### Directions for this task:
Copy, exactly as written, the lines that begin at the one containing "This user exist" and end at the one containing "- Fixes network sync issue.". Skip any pictures in the data below.

### Excerpted records:
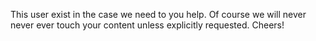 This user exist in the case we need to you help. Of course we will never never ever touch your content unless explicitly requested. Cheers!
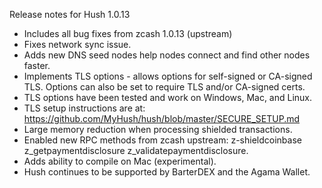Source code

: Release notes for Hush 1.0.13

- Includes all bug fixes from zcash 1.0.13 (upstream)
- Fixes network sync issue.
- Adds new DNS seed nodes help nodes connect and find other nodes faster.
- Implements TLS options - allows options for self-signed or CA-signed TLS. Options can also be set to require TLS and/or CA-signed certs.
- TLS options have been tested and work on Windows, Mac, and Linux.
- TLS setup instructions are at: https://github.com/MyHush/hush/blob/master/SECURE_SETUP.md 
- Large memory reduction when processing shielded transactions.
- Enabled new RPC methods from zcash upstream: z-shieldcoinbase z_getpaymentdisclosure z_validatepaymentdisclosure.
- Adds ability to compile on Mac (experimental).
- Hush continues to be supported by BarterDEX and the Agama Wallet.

* * *

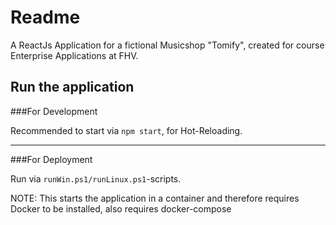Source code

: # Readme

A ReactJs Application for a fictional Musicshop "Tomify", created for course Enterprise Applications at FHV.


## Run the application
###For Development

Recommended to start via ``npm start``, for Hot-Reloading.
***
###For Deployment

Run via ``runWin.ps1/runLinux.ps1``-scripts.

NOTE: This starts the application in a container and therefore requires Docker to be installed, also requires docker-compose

* * *

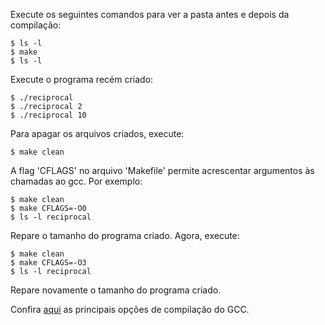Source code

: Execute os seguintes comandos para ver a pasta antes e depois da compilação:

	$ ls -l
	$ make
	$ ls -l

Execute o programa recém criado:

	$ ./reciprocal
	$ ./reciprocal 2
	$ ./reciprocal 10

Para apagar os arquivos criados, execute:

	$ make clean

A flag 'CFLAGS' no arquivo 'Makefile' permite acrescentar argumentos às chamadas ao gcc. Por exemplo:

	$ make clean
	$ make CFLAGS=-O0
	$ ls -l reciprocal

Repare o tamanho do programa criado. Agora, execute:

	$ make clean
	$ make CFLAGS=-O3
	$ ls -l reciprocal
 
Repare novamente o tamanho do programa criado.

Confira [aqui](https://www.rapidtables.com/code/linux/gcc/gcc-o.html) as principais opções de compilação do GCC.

### Finished exercise:
 This user exist in the case we need to you help. Of course we will never never ever touch your content unless explicitly requested. Cheers!
Source code

: Release notes for Hush 1.0.13

- Includes all bug fixes from zcash 1.0.13 (upstream)
- Fixes network sync issue.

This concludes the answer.